> ACTIVITY: Which lines run from the one containing "<!-- * How to run the test suite" through the end of the material? Transcribe them word for word, and only them.

> ENTRIES SHOWN:
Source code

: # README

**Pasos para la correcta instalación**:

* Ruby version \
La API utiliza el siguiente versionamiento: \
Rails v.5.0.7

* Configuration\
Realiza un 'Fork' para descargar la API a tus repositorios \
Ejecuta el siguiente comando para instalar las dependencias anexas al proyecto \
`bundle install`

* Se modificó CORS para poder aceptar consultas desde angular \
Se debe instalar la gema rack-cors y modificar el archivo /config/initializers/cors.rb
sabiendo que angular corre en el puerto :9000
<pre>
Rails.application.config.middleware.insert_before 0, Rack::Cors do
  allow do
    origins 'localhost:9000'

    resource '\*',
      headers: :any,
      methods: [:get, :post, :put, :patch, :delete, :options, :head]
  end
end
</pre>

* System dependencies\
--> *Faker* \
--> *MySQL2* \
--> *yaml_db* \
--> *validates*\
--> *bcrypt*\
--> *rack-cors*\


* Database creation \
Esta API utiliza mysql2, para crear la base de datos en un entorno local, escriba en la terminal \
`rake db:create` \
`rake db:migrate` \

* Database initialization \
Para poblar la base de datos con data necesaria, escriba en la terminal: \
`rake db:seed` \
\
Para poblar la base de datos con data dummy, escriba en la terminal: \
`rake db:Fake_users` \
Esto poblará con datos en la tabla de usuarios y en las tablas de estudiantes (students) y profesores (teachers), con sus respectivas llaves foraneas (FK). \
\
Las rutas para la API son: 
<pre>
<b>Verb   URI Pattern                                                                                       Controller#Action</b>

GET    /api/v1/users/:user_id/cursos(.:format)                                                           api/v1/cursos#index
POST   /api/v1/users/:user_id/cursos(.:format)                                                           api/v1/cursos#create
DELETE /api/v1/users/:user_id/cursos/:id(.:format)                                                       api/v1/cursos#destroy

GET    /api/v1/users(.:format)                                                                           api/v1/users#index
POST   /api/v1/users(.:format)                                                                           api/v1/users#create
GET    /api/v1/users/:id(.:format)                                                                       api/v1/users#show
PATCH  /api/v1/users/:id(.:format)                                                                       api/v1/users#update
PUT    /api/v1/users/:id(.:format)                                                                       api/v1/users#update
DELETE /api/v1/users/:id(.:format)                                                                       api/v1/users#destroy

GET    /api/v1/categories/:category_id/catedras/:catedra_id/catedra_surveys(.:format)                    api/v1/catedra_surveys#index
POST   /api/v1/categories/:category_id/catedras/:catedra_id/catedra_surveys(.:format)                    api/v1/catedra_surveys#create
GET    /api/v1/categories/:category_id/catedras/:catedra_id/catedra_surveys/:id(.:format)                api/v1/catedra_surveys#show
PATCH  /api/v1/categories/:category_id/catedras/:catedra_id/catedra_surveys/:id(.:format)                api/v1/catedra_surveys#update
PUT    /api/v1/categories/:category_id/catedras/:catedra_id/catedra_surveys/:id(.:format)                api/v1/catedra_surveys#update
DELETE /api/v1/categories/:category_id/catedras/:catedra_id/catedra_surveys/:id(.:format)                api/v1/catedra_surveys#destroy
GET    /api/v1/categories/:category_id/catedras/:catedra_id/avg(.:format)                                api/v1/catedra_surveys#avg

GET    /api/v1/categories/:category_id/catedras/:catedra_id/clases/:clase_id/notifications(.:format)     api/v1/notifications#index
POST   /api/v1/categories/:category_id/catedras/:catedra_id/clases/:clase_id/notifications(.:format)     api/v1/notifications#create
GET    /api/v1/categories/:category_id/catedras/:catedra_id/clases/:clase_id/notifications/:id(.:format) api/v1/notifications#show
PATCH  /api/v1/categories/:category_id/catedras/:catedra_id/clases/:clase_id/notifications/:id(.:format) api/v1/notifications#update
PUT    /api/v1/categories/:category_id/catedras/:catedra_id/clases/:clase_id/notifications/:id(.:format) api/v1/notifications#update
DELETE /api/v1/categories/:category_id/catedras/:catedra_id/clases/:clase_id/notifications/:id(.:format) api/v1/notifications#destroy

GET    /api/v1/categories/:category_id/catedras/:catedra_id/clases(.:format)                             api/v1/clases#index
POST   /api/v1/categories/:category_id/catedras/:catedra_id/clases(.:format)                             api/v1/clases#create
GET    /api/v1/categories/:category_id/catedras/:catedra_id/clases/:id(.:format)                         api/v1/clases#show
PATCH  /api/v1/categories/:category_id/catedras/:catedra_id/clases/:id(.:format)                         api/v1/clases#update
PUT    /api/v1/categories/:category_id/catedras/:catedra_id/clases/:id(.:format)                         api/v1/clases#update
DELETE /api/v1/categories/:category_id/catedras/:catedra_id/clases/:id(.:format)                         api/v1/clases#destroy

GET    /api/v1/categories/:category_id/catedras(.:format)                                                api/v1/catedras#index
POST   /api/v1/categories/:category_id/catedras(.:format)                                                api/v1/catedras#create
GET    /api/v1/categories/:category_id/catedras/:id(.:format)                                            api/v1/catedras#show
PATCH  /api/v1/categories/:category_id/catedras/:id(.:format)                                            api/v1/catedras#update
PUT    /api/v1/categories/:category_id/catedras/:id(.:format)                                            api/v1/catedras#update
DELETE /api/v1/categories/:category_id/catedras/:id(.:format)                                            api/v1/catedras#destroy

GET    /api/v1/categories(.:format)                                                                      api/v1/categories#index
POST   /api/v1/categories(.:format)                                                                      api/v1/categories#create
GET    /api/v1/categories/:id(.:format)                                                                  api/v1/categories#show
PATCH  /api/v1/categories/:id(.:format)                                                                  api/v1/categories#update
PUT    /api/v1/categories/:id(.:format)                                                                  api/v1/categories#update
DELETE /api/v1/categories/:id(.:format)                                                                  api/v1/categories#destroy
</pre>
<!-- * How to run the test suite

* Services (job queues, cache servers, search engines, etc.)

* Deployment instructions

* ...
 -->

> RESPONSE FOR THIS EXERCISE:
<!-- * How to run the test suite

* Services (job queues, cache servers, search engines, etc.)

* Deployment instructions

* ...
 -->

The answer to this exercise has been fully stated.